La rumeur était que John McCain aurait voulu mettre sur son ticket son vieil ami le sénateur démocrate Joseph Lieberman, qui avait été le colistier d'Al Gore en 2000. Cela lui aurait coûté des voix dans l'électorat conservateur, enthousiasmé par la personnalité de S. Palin dont l'arrivée a coïncidé avec un durcissement du ton de la campagne McCain -durcissement qui a fait perdre au centre ce qui avait été gagné aux extrêmes.

Barack Obama a sans doute fait un choix moins risqué en choisissant comme colistier Joe Biden, qui a passé la moitié de sa vie au Sénat, où il est surtout connu pour un amour non maîtrisé du verbe. Il y a en tout cas gagné, à l'ancienneté, l'expérience que l'on disait faire défaut au candidat démocrate.

 

Un vainqueur, l'argent

Cette saga ne serait pas complète si l'on n'y ajoutait l'un des personnages principaux: le dollar. Au mois de septembre, la campagne Obama a recueilli 150 M$. C'était inimaginable dans un passé récent. Cela représente la somme que George W. Bush et John Kerry ont dépensée à eux deux pendant leurs deux derniers mois de campagne. La campagne Obama revendique plus de 3 millions de donateurs, soit en gros une personne sur 300 aux États-Unis. Mais, contrairement à une légende, ce n'est pas un afflux de petits dons sur Internet qui a rempli ses coffres. Ils existent, certes, mais d'après les analyses des documents financiers de la campagne, qui sont du domaine public, les dons inférieurs à 200 dollars ne représentent qu'un quart des rentrées. C'est un pourcentage comparable à celui des donateurs de la campagne Bush en 2004 (Washington Post, 22 octobre 2008).

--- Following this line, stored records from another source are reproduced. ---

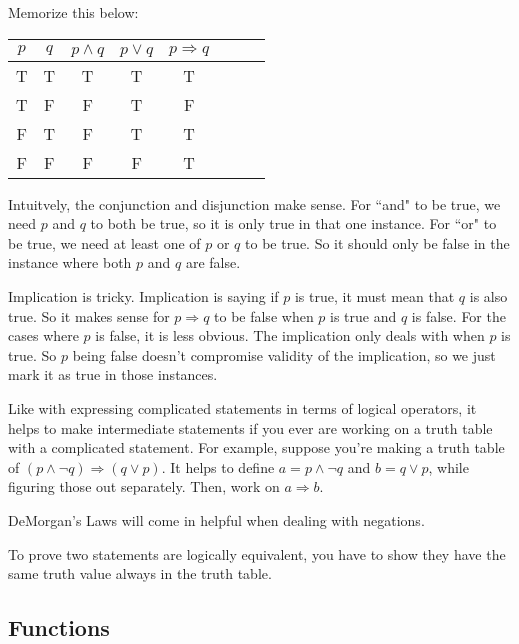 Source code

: \documentclass[11pt]{scrartcl}
\begin{document}
Memorize this below:
\begin{center}
\begin{tabular}{|c|c||c|c|c|c|c|c|}
        \hline
        $p$ & $q$ & $p \wedge q$ & $p \vee q$ & $p \Rightarrow q$ \\ \hline
        T & T & T & T & T \\ \hline
        T & F & F & T & F \\ \hline
        F & T & F & T & T \\ \hline
        F & F & F & F & T  \\ \hline
        \end{tabular}
\end{center}
Intuitvely, the conjunction and disjunction make sense. For ``and" to be true, we need $p$ and $q$ to both be true, so it is only true in that one instance. For ``or" to be true, we need at least one of $p$ or $q$ to be true. So it should only be false in the instance where both $p$ and $q$ are false.

Implication is tricky. Implication is saying if $p$ is true, it must mean that $q$ is also true. So it makes sense for $p \Rightarrow q$ to be false when $p$ is true and $q$ is false. For the cases where $p$ is false, it is less obvious. The implication only deals with when $p$ is true. So $p$ being false doesn't compromise validity of the implication, so we just mark it as true in those instances.

\begin{advice}
    Like with expressing complicated statements in terms of logical operators, it helps to make intermediate statements if you ever are working on a truth table with a complicated statement. For example, suppose you're making a truth table of $(p \wedge \neg q) \Rightarrow (q \vee p)$. It helps to define $a = p \wedge \neg q$ and $b = q \vee p$, while figuring those out separately. Then, work on $a \Rightarrow b$.
\end{advice}

\begin{advice}
    DeMorgan's Laws will come in helpful when dealing with negations.
\end{advice}

To prove two statements are logically equivalent, you have to show they have the same truth value always in the truth table.

\subsection{Functions}
\end{document}
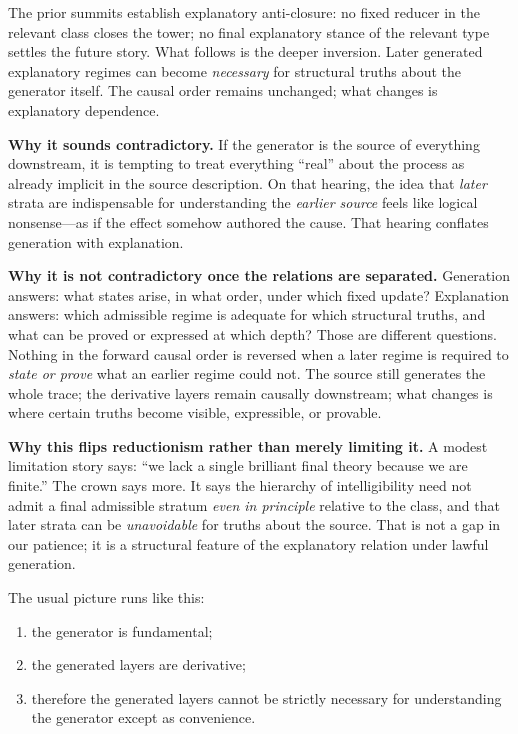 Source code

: \documentclass[11pt,a4paper]{article}
\theoremstyle{definition}
\begin{document}
The prior summits establish explanatory anti-closure: no fixed reducer in the relevant class closes the tower; no final explanatory stance of the relevant type settles the future story. What follows is the deeper inversion. Later generated explanatory regimes can become \emph{necessary} for structural truths about the generator itself. The causal order remains unchanged; what changes is explanatory dependence.

\medskip
\noindent
\textbf{Why it sounds contradictory.}
If the generator is the source of everything downstream, it is tempting to treat everything ``real'' about the process as already implicit in the source description. On that hearing, the idea that \emph{later} strata are indispensable for understanding the \emph{earlier source} feels like logical nonsense---as if the effect somehow authored the cause. That hearing conflates generation with explanation.

\medskip
\noindent
\textbf{Why it is not contradictory once the relations are separated.}
Generation answers: what states arise, in what order, under which fixed update? Explanation answers: which admissible regime is adequate for which structural truths, and what can be proved or expressed at which depth? Those are different questions. Nothing in the forward causal order is reversed when a later regime is required to \emph{state or prove} what an earlier regime could not. The source still generates the whole trace; the derivative layers remain causally downstream; what changes is where certain truths become visible, expressible, or provable.

\medskip
\noindent
\textbf{Why this flips reductionism rather than merely limiting it.}
A modest limitation story says: ``we lack a single brilliant final theory because we are finite.'' The crown says more. It says the hierarchy of intelligibility need not admit a final admissible stratum \emph{even in principle} relative to the class, and that later strata can be \emph{unavoidable} for truths about the source. That is not a gap in our patience; it is a structural feature of the explanatory relation under lawful generation.

\medskip
The usual picture runs like this:
\begin{enumerate}[leftmargin=2em]
\item the generator is fundamental;
\item the generated layers are derivative;
\item therefore the generated layers cannot be strictly necessary for understanding the generator except as convenience.
\end{enumerate}
\end{document}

L'un des mouvements stratégiques les plus payants du candidat démocrate a été de revenir sur sa promesse d'utiliser, dans la dernière ligne droite de sa campagne, un financement public, qui l'aurait limité à 85 M$ comme son rival républicain.

Hillary Clinton aurait dû commencer à s'inquiéter lorsqu'en février 2007, à un an des primaires en Californie, Barack Obama recueillait 1,3 M$ en une seule soirée à Hollywood !

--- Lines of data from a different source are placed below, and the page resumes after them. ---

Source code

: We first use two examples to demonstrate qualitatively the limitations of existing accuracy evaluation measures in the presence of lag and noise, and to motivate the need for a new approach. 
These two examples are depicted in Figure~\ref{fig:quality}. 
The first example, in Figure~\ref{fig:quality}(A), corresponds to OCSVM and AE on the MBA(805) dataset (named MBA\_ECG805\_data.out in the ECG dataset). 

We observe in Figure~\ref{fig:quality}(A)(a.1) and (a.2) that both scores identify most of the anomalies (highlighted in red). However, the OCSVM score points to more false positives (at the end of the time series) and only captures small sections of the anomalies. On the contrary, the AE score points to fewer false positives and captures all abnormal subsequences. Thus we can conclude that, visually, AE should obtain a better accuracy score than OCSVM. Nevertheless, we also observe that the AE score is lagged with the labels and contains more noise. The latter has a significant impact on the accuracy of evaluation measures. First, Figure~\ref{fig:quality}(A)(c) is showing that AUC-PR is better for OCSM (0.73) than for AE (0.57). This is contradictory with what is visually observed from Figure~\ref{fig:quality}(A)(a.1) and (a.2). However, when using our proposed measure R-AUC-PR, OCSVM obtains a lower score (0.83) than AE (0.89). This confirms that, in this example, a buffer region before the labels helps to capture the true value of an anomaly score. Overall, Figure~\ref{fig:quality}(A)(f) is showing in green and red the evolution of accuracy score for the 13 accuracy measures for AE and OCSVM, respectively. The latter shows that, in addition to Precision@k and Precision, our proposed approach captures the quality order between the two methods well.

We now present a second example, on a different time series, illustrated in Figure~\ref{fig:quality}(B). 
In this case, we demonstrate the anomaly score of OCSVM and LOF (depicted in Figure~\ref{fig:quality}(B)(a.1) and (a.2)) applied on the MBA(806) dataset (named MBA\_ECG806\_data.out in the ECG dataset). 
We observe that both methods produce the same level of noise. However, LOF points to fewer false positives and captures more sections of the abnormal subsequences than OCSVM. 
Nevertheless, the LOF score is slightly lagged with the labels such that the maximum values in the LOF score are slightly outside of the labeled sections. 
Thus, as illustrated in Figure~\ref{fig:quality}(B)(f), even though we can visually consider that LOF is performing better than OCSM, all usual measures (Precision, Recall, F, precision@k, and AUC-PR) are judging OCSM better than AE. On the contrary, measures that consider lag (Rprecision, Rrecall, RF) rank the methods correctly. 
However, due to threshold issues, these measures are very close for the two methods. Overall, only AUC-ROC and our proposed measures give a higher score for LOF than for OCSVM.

L'argent a toujours été un signe avant coureur de la montée en puissance de B. Obama. Il a été, d'un bout à l'autre de la campagne, mieux financé que ses adversaires, ce qui lui a permis de jouer avec eux au jeu des Horaces et des Curiaces, en les obligeant à disperser leur forces. Hillary Clinton a terminé sa campagne ruinée (métaphoriquement) après avoir essayé de contrebalancer les achats d'espaces publicitaires de la campagne Obama. Lorsque que s'est ouverte la bataille pour l'élection générale en juin 2008, la campagne d'Obama a lancé un "blitz" publicitaire dans 18 États, dont certains n'étaient pas considérés comme des champs de bataille. En Virginie, elle a mobilisé quatre fois plus d'argent que la campagne McCain, en Caroline du Nord huit fois plus.

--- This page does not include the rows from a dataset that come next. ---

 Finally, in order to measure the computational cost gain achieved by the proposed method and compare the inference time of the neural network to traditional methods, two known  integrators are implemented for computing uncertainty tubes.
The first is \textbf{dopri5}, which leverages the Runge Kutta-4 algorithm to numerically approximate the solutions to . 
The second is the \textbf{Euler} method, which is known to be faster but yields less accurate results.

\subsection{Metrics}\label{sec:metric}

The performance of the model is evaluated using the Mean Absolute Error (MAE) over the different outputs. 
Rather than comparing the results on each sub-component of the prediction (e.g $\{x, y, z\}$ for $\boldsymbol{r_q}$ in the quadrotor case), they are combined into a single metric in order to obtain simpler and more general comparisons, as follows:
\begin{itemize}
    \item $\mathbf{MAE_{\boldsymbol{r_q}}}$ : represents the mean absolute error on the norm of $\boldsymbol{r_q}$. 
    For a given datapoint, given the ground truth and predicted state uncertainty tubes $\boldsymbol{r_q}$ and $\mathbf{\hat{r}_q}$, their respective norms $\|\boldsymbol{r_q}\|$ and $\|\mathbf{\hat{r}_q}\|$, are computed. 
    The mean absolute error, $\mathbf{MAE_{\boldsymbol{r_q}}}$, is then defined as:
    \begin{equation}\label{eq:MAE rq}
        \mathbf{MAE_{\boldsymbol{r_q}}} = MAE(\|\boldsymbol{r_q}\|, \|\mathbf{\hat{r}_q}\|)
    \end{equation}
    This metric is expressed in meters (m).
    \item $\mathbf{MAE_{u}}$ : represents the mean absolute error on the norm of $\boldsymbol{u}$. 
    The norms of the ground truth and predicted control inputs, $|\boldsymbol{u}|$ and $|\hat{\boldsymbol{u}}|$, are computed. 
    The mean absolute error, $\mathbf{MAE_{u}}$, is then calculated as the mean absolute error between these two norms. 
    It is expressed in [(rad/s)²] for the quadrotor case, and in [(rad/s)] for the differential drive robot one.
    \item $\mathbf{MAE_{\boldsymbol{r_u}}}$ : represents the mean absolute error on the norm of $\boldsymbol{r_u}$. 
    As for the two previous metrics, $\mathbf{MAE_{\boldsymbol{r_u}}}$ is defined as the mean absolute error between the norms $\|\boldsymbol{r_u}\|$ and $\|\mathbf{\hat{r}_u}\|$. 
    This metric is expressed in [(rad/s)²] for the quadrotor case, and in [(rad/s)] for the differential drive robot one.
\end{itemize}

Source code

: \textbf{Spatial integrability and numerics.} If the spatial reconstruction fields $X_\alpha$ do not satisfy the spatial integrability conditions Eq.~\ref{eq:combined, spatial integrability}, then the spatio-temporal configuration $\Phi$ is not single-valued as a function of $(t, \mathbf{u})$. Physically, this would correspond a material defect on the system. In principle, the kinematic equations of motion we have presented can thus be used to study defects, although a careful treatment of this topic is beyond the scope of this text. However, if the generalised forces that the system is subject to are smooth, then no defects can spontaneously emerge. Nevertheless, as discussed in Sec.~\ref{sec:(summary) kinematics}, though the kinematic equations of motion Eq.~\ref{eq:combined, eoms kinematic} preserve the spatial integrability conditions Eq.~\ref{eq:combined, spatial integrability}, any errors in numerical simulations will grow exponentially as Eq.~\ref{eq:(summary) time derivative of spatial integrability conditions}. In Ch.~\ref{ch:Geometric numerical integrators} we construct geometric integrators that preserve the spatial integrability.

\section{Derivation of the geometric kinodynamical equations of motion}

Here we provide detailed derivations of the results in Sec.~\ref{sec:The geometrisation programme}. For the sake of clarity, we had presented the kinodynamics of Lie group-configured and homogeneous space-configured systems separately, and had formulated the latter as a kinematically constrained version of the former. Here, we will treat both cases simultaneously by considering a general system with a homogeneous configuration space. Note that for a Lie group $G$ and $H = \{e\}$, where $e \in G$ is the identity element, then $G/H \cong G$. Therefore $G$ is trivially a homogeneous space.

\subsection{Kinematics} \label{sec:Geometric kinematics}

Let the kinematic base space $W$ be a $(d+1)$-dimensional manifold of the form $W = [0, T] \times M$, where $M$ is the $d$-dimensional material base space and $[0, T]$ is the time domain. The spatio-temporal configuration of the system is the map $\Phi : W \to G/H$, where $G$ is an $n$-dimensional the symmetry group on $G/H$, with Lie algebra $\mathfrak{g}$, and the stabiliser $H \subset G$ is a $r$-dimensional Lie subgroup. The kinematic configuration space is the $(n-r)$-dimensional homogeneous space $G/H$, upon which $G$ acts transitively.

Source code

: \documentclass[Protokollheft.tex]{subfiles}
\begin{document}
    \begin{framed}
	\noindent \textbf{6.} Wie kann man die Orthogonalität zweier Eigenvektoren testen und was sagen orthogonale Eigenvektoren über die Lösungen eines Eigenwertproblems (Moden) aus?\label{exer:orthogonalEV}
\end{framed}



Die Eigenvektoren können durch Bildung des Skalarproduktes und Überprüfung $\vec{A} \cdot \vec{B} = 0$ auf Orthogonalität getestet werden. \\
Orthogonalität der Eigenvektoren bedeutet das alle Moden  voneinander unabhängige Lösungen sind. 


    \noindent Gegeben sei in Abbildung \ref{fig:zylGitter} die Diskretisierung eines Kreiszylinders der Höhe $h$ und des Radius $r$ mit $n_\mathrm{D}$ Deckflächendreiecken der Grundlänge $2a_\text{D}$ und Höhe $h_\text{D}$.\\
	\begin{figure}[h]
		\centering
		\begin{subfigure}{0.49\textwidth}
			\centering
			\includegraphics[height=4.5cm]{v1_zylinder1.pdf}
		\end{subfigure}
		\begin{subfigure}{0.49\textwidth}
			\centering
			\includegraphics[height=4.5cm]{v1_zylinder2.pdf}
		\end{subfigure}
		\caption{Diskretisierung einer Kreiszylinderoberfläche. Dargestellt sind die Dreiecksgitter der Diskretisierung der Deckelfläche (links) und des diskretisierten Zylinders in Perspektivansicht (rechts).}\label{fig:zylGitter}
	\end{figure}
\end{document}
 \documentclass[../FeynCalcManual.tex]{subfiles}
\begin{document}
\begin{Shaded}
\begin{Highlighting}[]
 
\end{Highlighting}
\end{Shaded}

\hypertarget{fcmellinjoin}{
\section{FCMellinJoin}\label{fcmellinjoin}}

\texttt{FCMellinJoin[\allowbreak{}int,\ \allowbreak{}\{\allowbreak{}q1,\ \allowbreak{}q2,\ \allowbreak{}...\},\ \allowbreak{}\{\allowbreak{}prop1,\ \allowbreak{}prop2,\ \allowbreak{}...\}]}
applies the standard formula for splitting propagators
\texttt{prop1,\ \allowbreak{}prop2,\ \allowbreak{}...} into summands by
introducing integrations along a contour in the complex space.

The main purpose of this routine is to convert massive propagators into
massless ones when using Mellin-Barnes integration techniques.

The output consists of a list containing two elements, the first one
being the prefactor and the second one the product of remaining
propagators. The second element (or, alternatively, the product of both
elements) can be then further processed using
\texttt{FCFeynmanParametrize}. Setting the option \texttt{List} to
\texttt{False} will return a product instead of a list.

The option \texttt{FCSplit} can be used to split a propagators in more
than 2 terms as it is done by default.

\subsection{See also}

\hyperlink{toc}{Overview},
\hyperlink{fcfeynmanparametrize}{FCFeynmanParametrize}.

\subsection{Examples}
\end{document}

Mais, comme on dit aux États-Unis, "l'argent parle" et il a été le reflet du potentiel que représentait le candidat démocrate. S'il fallait isoler l'une des qualités qui ont porté B. Obama dans cette campagne, ce serait sans doute l'optimisme. Un sondage réalisé à la mi-octobre pour ABC News donnait un quotient d'optimisme de 2 contre 1 à la candidature Obama contre la candidature McCain. On retrouve la même proportion dans l'enthousiasme des supporters des uns et des autres: 52 % des électeurs potentiels d'Obama se disent enthousiasmés par leur candidat, contre 26% de ceux favorables à McCain. Au pays de la pensée positive, c'est sans doute le meilleur signe de la réussite d'une campagne.